I don’t know about licensing. I would guess that it won’t matter what you run SketchUp on provided it doesn’t consist a crack to the licensing system. I am no lawyer, though.

What has been said is that virtualized environments are not supported. That should only mean that there is no kind of guarantee that SU can be made to work in one. The same applies to most 3D software. I have test driven SketchUp on a different system (Nvidia and Citrix-based) than the one you are proposing to use and it, like all the other software I threw at it worked without a hitch (the SU version was 2015). The VM performed towards our network licensing schemes (Internet based for SU, license servers for others) identically to a standalone PC.

I have had some success with the latest AMD display drivers on a standalone PC, but I still wouldn’t try to implement anything AMD based without testing it thoroughly first. AMD has a long record of driver problems with SketchUp.

Anssi


#3

Thanks Anssi. Appreciate your reply.

There’s an article by Sketchup about the hardware and software requirements.

Boot Camp, VMWare, and Parallels are not supported environments.

Virtualized Environments
At this time, SketchUp doesn’t support operation in a virtualized environments such as VMWare or Citrix.
Per the SketchUp Pro License in section 1.1: You may not use or host the Software in a virtual server environment.

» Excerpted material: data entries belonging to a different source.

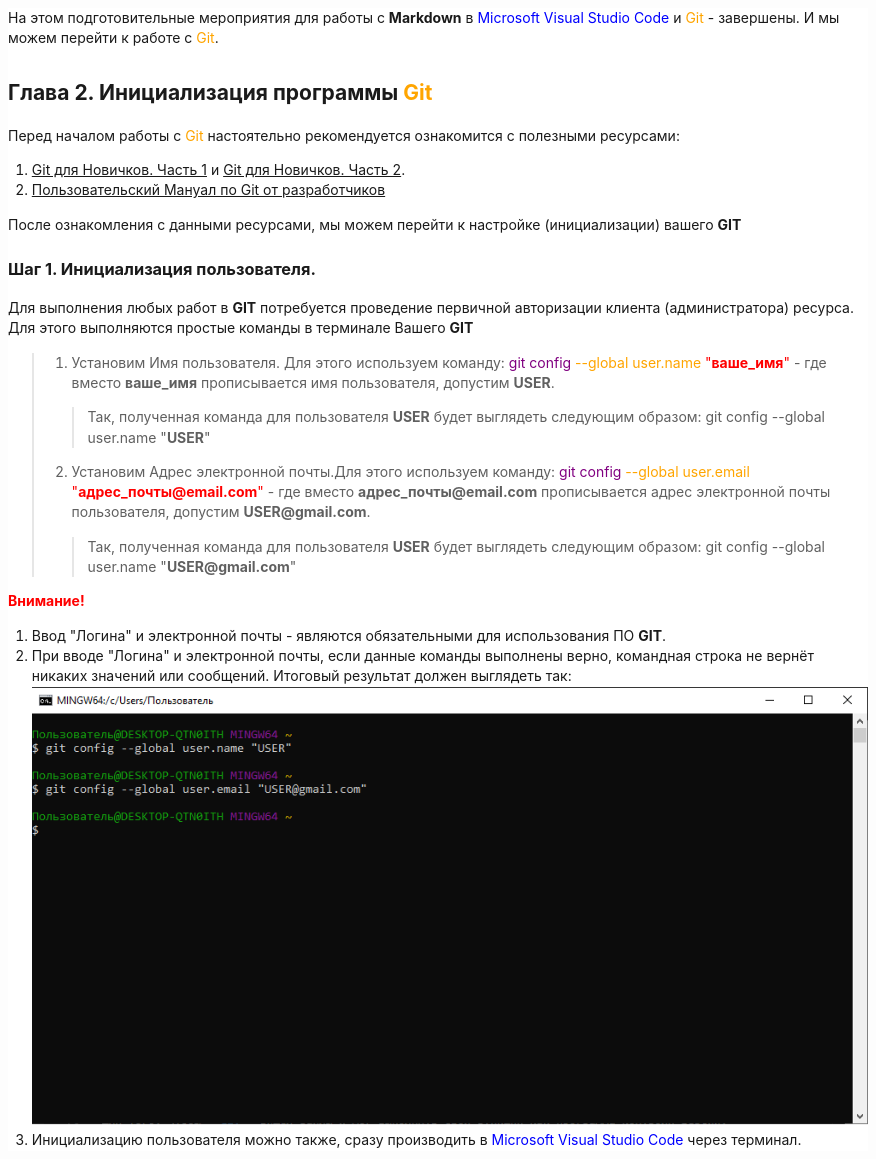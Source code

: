 На этом подготовительные мероприятия для работы с __Markdown__ в <span style="color:blue"> Microsoft Visual Studio Code</span> и <span style="color:orange"> Git</span> - завершены. И мы можем перейти к работе с <span style="color:orange"> Git</span>.


## Глава 2. Инициализация программы <span style="color:orange"> Git</span>

Перед началом работы с <span style="color:orange"> Git</span> настоятельно рекомендуется ознакомится с полезными ресурсами:
1. [Git для Новичков. Часть 1](https://habr.com/ru/articles/541258/) и [Git для Новичков. Часть 2](https://habr.com/ru/articles/542616/).
2. [Пользовательский Мануал по Git от разработчиков](https://git-scm.com/docs/user-manual)

После ознакомления с данными ресурсами, мы можем перейти к настройке (инициализации) вашего __GIT__

### Шаг 1. Инициализация пользователя.
Для выполнения любых работ в __GIT__ потребуется проведение первичной авторизации клиента (администратора) ресурса. Для этого выполняются простые команды в терминале Вашего __GIT__
> 1. Установим Имя пользователя. Для этого используем команду: <span style="color:purple"> git config </span> <span style="color:orange"> --global user.name </span> <span style="color:red"> "__ваше_имя__" </span> - где вместо __ваше_имя__ прописывается имя пользователя, допустим __USER__.
>>Так, полученная команда для пользователя __USER__ будет выглядеть следующим образом: git config --global user.name "__USER__"
> 2. Установим Адрес электронной почты.Для этого используем команду: <span style="color:purple"> git config </span> <span style="color:orange"> --global user.email </span> <span style="color:red"> "__адрес_почты@email.com__" </span> - где вместо __адрес_почты@email.com__ прописывается адрес электронной почты пользователя, допустим __USER@gmail.com__.
>>Так, полученная команда для пользователя __USER__ будет выглядеть следующим образом: git config --global user.name "__USER@gmail.com__" 

__<span style="color:red">Внимание!</span>__
1. Ввод "Логина" и электронной почты - являются обязательными для использования ПО __GIT__.
2. При вводе "Логина" и электронной почты, если данные команды выполнены верно, командная строка не вернёт никаких значений или сообщений. Итоговый результат должен выглядеть так:
![Инициализация](userinit.png)
3. Инициализацию пользователя можно также, сразу производить в <span style="color:blue"> Microsoft Visual Studio Code</span> через терминал.
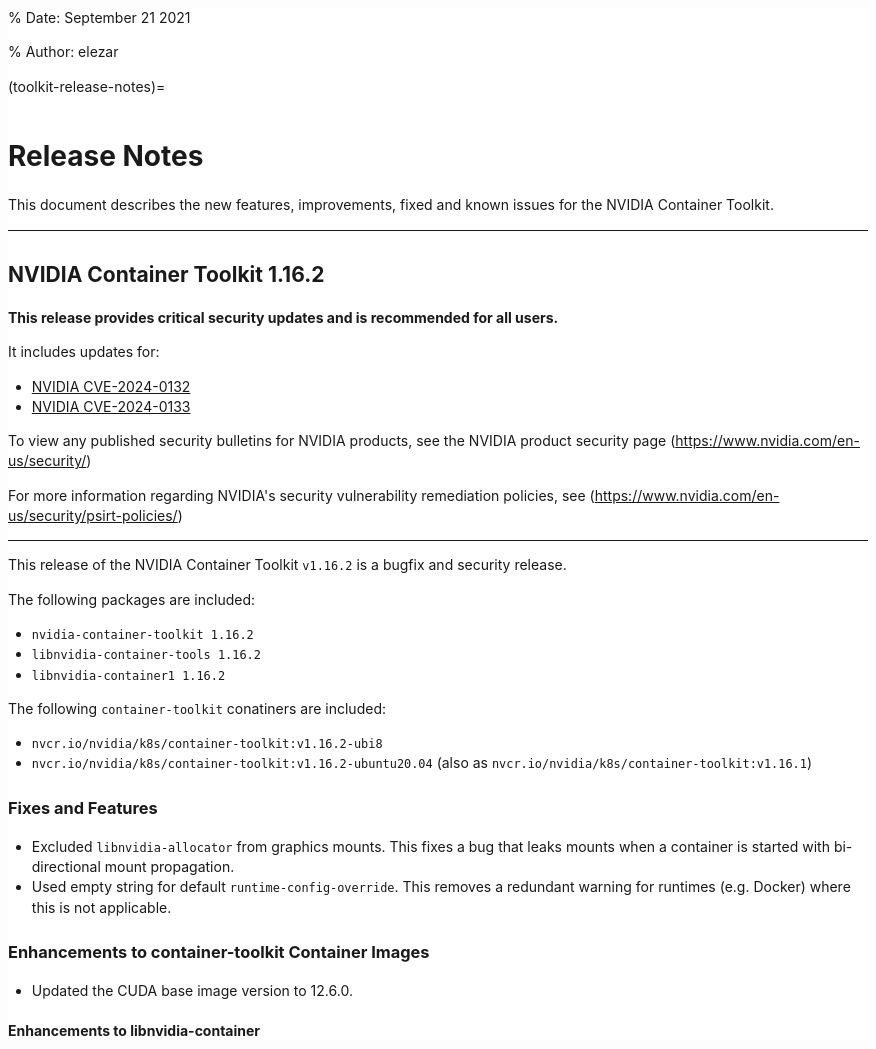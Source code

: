 % Date: September 21 2021

% Author: elezar

(toolkit-release-notes)=

# Release Notes

This document describes the new features, improvements, fixed and known issues for the NVIDIA Container Toolkit.

______________________________________________________________________

## NVIDIA Container Toolkit 1.16.2

**This release provides critical security updates and is recommended for all users.**

It includes updates for:
* [NVIDIA CVE-2024-0132](https://nvidia.custhelp.com/app/answers/detail/a_id/5582)
* [NVIDIA CVE-2024-0133](https://nvidia.custhelp.com/app/answers/detail/a_id/5582)

To view any published security bulletins for NVIDIA products, see the NVIDIA product security page (https://www.nvidia.com/en-us/security/)

For more information regarding NVIDIA's security vulnerability remediation policies, see (https://www.nvidia.com/en-us/security/psirt-policies/)

---

This release of the NVIDIA Container Toolkit `v1.16.2` is a bugfix and security release.

The following packages are included:

- `nvidia-container-toolkit 1.16.2`
- `libnvidia-container-tools 1.16.2`
- `libnvidia-container1 1.16.2`

The following `container-toolkit` conatiners are included:

- `nvcr.io/nvidia/k8s/container-toolkit:v1.16.2-ubi8`
- `nvcr.io/nvidia/k8s/container-toolkit:v1.16.2-ubuntu20.04` (also as `nvcr.io/nvidia/k8s/container-toolkit:v1.16.1`)

### Fixes and Features

- Excluded `libnvidia-allocator` from graphics mounts. This fixes a bug that leaks mounts when a container is started with bi-directional mount propagation.
- Used empty string for default `runtime-config-override`. This removes a redundant warning for runtimes (e.g. Docker) where this is not applicable.

### Enhancements to container-toolkit Container Images

- Updated the CUDA base image version to 12.6.0.

#### Enhancements to libnvidia-container
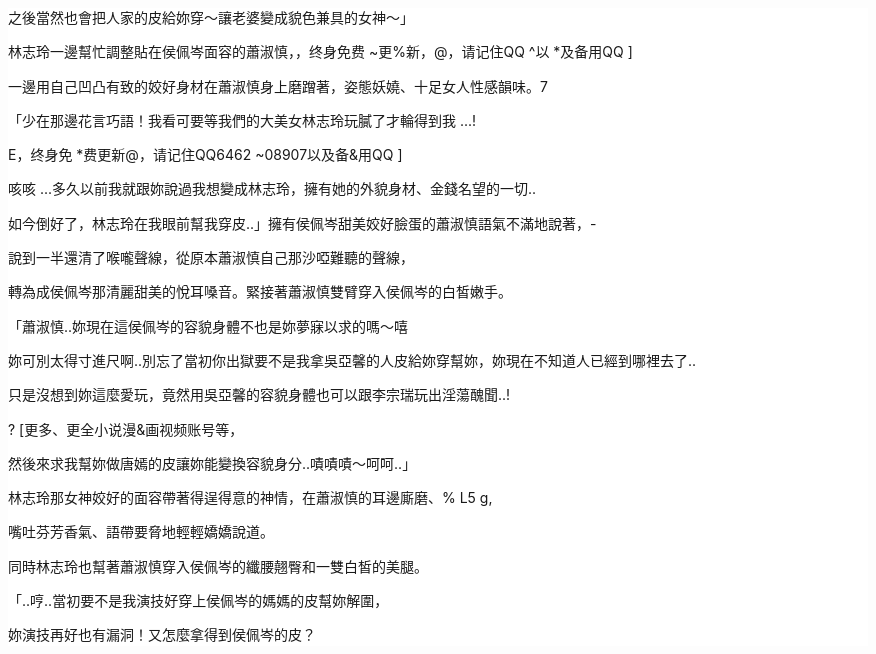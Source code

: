 

之後當然也會把人家的皮給妳穿～讓老婆變成貌色兼具的女神～」



林志玲一邊幫忙調整貼在侯佩岑面容的蕭淑慎，，终身免费 ~更%新，@，请记住QQ ^以 *及备用QQ ]



一邊用自己凹凸有致的姣好身材在蕭淑慎身上磨蹭著，姿態妖嬈、十足女人性感韻味。7





「少在那邊花言巧語！我看可要等我們的大美女林志玲玩膩了才輪得到我 ...!

E，终身免 *费更新@，请记住QQ6462 ~08907以及备&用QQ ]



咳咳 ...多久以前我就跟妳說過我想變成林志玲，擁有她的外貌身材、金錢名望的一切..



如今倒好了，林志玲在我眼前幫我穿皮..」擁有侯佩岑甜美姣好臉蛋的蕭淑慎語氣不滿地說著，-



說到一半還清了喉嚨聲線，從原本蕭淑慎自己那沙啞難聽的聲線，



轉為成侯佩岑那清麗甜美的悅耳嗓音。緊接著蕭淑慎雙臂穿入侯佩岑的白皙嫩手。



「蕭淑慎..妳現在這侯佩岑的容貌身體不也是妳夢寐以求的嗎～嘻



妳可別太得寸進尺啊..別忘了當初你出獄要不是我拿吳亞馨的人皮給妳穿幫妳，妳現在不知道人已經到哪裡去了..



只是沒想到妳這麼愛玩，竟然用吳亞馨的容貌身體也可以跟李宗瑞玩出淫蕩醜聞..!

? [更多、更全小说漫&画视频账号等，



然後來求我幫妳做唐嫣的皮讓妳能變換容貌身分..嘖嘖嘖～呵呵..」



林志玲那女神姣好的面容帶著得逞得意的神情，在蕭淑慎的耳邊廝磨、% L5 g,



嘴吐芬芳香氣、語帶要脅地輕輕嬌嬌說道。



同時林志玲也幫著蕭淑慎穿入侯佩岑的纖腰翹臀和一雙白皙的美腿。





「..哼..當初要不是我演技好穿上侯佩岑的媽媽的皮幫妳解圍，



妳演技再好也有漏洞！又怎麼拿得到侯佩岑的皮？

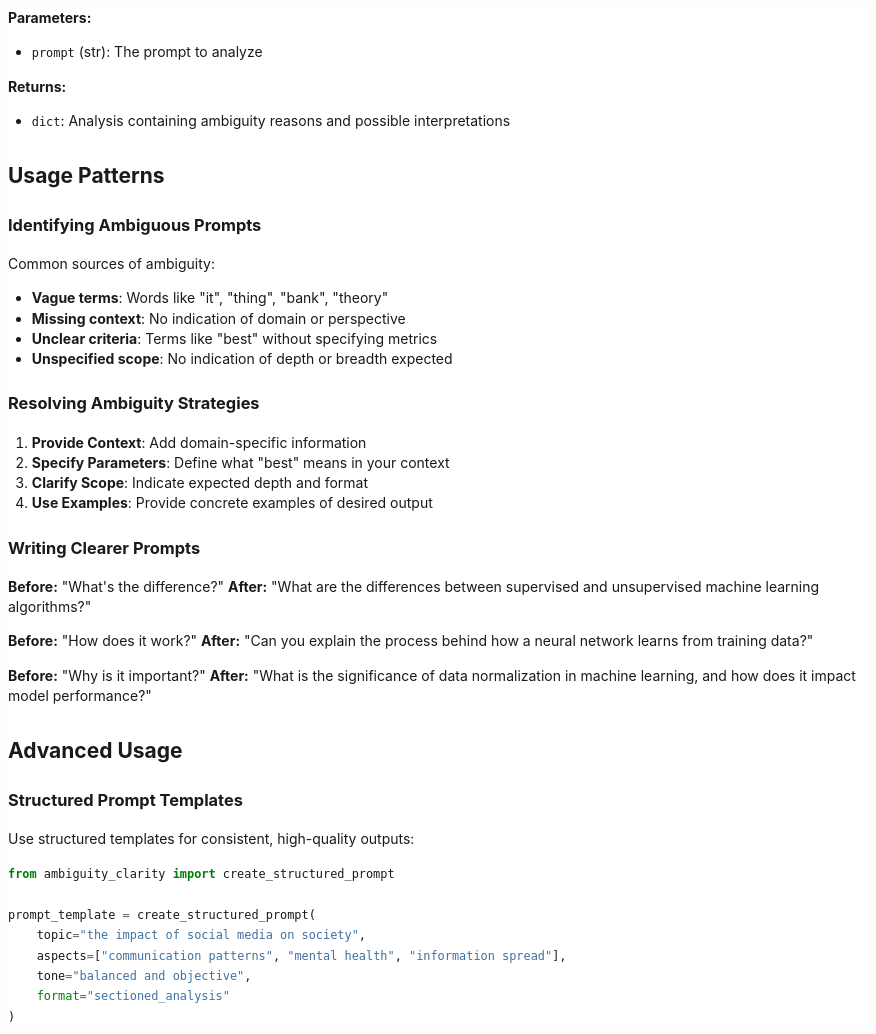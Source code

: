 **Parameters:**

- `prompt` (str): The prompt to analyze

**Returns:**

- `dict`: Analysis containing ambiguity reasons and possible interpretations

## Usage Patterns

### Identifying Ambiguous Prompts

Common sources of ambiguity:

- **Vague terms**: Words like "it", "thing", "bank", "theory"
- **Missing context**: No indication of domain or perspective
- **Unclear criteria**: Terms like "best" without specifying metrics
- **Unspecified scope**: No indication of depth or breadth expected

### Resolving Ambiguity Strategies

1. **Provide Context**: Add domain-specific information
2. **Specify Parameters**: Define what "best" means in your context
3. **Clarify Scope**: Indicate expected depth and format
4. **Use Examples**: Provide concrete examples of desired output

### Writing Clearer Prompts

**Before:** "What's the difference?"
**After:** "What are the differences between supervised and unsupervised machine learning algorithms?"

**Before:** "How does it work?"
**After:** "Can you explain the process behind how a neural network learns from training data?"

**Before:** "Why is it important?"
**After:** "What is the significance of data normalization in machine learning, and how does it impact model performance?"

## Advanced Usage

### Structured Prompt Templates

Use structured templates for consistent, high-quality outputs:

```python
from ambiguity_clarity import create_structured_prompt

prompt_template = create_structured_prompt(
    topic="the impact of social media on society",
    aspects=["communication patterns", "mental health", "information spread"],
    tone="balanced and objective",
    format="sectioned_analysis"
)
```
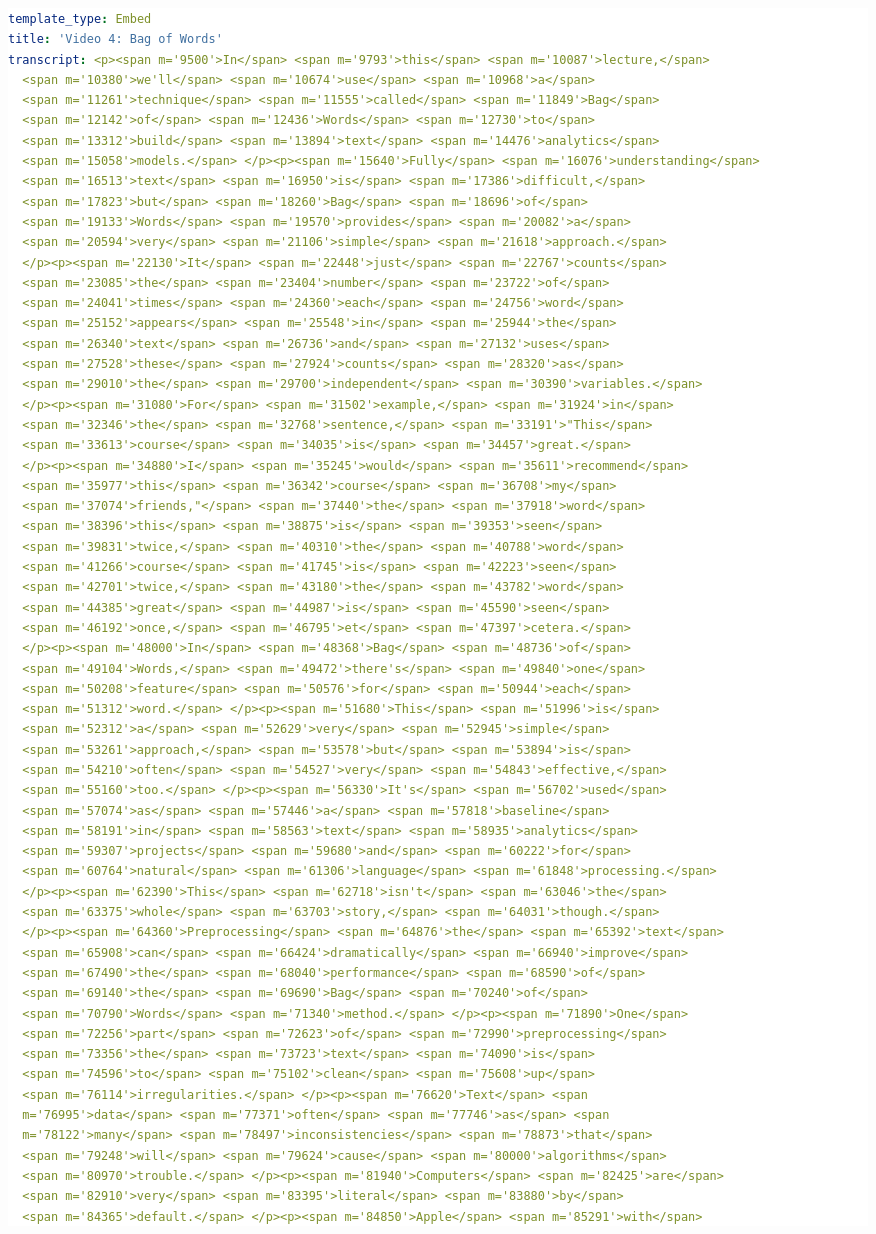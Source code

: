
 ```yaml
template_type: Embed
title: 'Video 4: Bag of Words'
transcript: <p><span m='9500'>In</span> <span m='9793'>this</span> <span m='10087'>lecture,</span>
  <span m='10380'>we'll</span> <span m='10674'>use</span> <span m='10968'>a</span>
  <span m='11261'>technique</span> <span m='11555'>called</span> <span m='11849'>Bag</span>
  <span m='12142'>of</span> <span m='12436'>Words</span> <span m='12730'>to</span>
  <span m='13312'>build</span> <span m='13894'>text</span> <span m='14476'>analytics</span>
  <span m='15058'>models.</span> </p><p><span m='15640'>Fully</span> <span m='16076'>understanding</span>
  <span m='16513'>text</span> <span m='16950'>is</span> <span m='17386'>difficult,</span>
  <span m='17823'>but</span> <span m='18260'>Bag</span> <span m='18696'>of</span>
  <span m='19133'>Words</span> <span m='19570'>provides</span> <span m='20082'>a</span>
  <span m='20594'>very</span> <span m='21106'>simple</span> <span m='21618'>approach.</span>
  </p><p><span m='22130'>It</span> <span m='22448'>just</span> <span m='22767'>counts</span>
  <span m='23085'>the</span> <span m='23404'>number</span> <span m='23722'>of</span>
  <span m='24041'>times</span> <span m='24360'>each</span> <span m='24756'>word</span>
  <span m='25152'>appears</span> <span m='25548'>in</span> <span m='25944'>the</span>
  <span m='26340'>text</span> <span m='26736'>and</span> <span m='27132'>uses</span>
  <span m='27528'>these</span> <span m='27924'>counts</span> <span m='28320'>as</span>
  <span m='29010'>the</span> <span m='29700'>independent</span> <span m='30390'>variables.</span>
  </p><p><span m='31080'>For</span> <span m='31502'>example,</span> <span m='31924'>in</span>
  <span m='32346'>the</span> <span m='32768'>sentence,</span> <span m='33191'>"This</span>
  <span m='33613'>course</span> <span m='34035'>is</span> <span m='34457'>great.</span>
  </p><p><span m='34880'>I</span> <span m='35245'>would</span> <span m='35611'>recommend</span>
  <span m='35977'>this</span> <span m='36342'>course</span> <span m='36708'>my</span>
  <span m='37074'>friends,"</span> <span m='37440'>the</span> <span m='37918'>word</span>
  <span m='38396'>this</span> <span m='38875'>is</span> <span m='39353'>seen</span>
  <span m='39831'>twice,</span> <span m='40310'>the</span> <span m='40788'>word</span>
  <span m='41266'>course</span> <span m='41745'>is</span> <span m='42223'>seen</span>
  <span m='42701'>twice,</span> <span m='43180'>the</span> <span m='43782'>word</span>
  <span m='44385'>great</span> <span m='44987'>is</span> <span m='45590'>seen</span>
  <span m='46192'>once,</span> <span m='46795'>et</span> <span m='47397'>cetera.</span>
  </p><p><span m='48000'>In</span> <span m='48368'>Bag</span> <span m='48736'>of</span>
  <span m='49104'>Words,</span> <span m='49472'>there's</span> <span m='49840'>one</span>
  <span m='50208'>feature</span> <span m='50576'>for</span> <span m='50944'>each</span>
  <span m='51312'>word.</span> </p><p><span m='51680'>This</span> <span m='51996'>is</span>
  <span m='52312'>a</span> <span m='52629'>very</span> <span m='52945'>simple</span>
  <span m='53261'>approach,</span> <span m='53578'>but</span> <span m='53894'>is</span>
  <span m='54210'>often</span> <span m='54527'>very</span> <span m='54843'>effective,</span>
  <span m='55160'>too.</span> </p><p><span m='56330'>It's</span> <span m='56702'>used</span>
  <span m='57074'>as</span> <span m='57446'>a</span> <span m='57818'>baseline</span>
  <span m='58191'>in</span> <span m='58563'>text</span> <span m='58935'>analytics</span>
  <span m='59307'>projects</span> <span m='59680'>and</span> <span m='60222'>for</span>
  <span m='60764'>natural</span> <span m='61306'>language</span> <span m='61848'>processing.</span>
  </p><p><span m='62390'>This</span> <span m='62718'>isn't</span> <span m='63046'>the</span>
  <span m='63375'>whole</span> <span m='63703'>story,</span> <span m='64031'>though.</span>
  </p><p><span m='64360'>Preprocessing</span> <span m='64876'>the</span> <span m='65392'>text</span>
  <span m='65908'>can</span> <span m='66424'>dramatically</span> <span m='66940'>improve</span>
  <span m='67490'>the</span> <span m='68040'>performance</span> <span m='68590'>of</span>
  <span m='69140'>the</span> <span m='69690'>Bag</span> <span m='70240'>of</span>
  <span m='70790'>Words</span> <span m='71340'>method.</span> </p><p><span m='71890'>One</span>
  <span m='72256'>part</span> <span m='72623'>of</span> <span m='72990'>preprocessing</span>
  <span m='73356'>the</span> <span m='73723'>text</span> <span m='74090'>is</span>
  <span m='74596'>to</span> <span m='75102'>clean</span> <span m='75608'>up</span>
  <span m='76114'>irregularities.</span> </p><p><span m='76620'>Text</span> <span
  m='76995'>data</span> <span m='77371'>often</span> <span m='77746'>as</span> <span
  m='78122'>many</span> <span m='78497'>inconsistencies</span> <span m='78873'>that</span>
  <span m='79248'>will</span> <span m='79624'>cause</span> <span m='80000'>algorithms</span>
  <span m='80970'>trouble.</span> </p><p><span m='81940'>Computers</span> <span m='82425'>are</span>
  <span m='82910'>very</span> <span m='83395'>literal</span> <span m='83880'>by</span>
  <span m='84365'>default.</span> </p><p><span m='84850'>Apple</span> <span m='85291'>with</span>
```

This is slightly annoying to say the least. Virtualized environments are becoming more popular for enterprise environments, especially with cloud IaaS. GPUs for virtualized environments are now becoming a reality as you can see in this ATI FirePro S7150 video on YouTube. Even Microsoft’s Windows Server 2016 has made a push into improving virtual GPU support.


#4

… for using with business apllications like ERP, CRM, Office etc. which regularly do not have high resp. no demands on the (2D) graphics output… whereas OpenGL-based 3D modelers do need a lot more GPU ressources (hardware, OGL capabilities of the driver) and therefore never were recommendable to run in a virtualized environment.

not knowing this is OK, not adhering to it may lead to display output glitches (performance, artefacts).


#5

Just tried to upgrade to Sketchup 2017 not!

Its a no-go because our corporation has been virtualized for several years and all workstations are VMWare zero clients.

The old Sketchup products worked very well in this environment and most of the other CAD/CAM tools do as well.

We are not going back to a power PC with a high end graphics card on every desktop due to the many advantages of virtualization and how well it has served our overall business needs including total cost of ownership, security, backup, portability, remote access, mobility, scalability, license management, etc.

The idea that virtualized environments are not compatible with CAD is non-sense. Unless you are a power user the differences are negligible and these power users are using different tools. There are very good virtualized GPUs available today that will become a game changer for graphic intensive applications. However, I have used Sketchup everyday for 3 years without a hardware accelerator in a VDI and I am quite happy with the performance. It isn’t clear what problem killing usability in VDI and forcing the user into high end hardware is solving.

There is a place and a market for Sketchup in VDI on low end computers. Examples include office layouts, simple 3D modeling, quick product conceptualization, etc. Not everyone is rendering a rocket ship.

When it comes to the hardcore CAD, which is a very narrow market already well served, the competition is offering VDI solutions. This may leave Sketchup is a rough competitive position since most of the following has been the makers and lower end-CAD users.

I hope Sketchup will recognize the market needs and find a way to allow the product to work in VDI and on lower end workstations without expensive graphics cards. The PC as we used to know it is dead. SaaS and VDI is the future for corporations and even beginning to take hold at home.

This seem like a very odd strategy in the face of contrary trends.


#6

NOTE: The web app discussed below is now know as SketchUp Free.

Trimble is working on something similar. Currently in beta is my.sketchup.com which runs in a WebGL capable browser. (There are still a lot of the standard features to implement.)
It is hooked into Trimble Connect, and is currently for non-commercial use, but I would expect there to be some SaaS paid workflow (centered around a commercial Trimble Connect account,) in the future.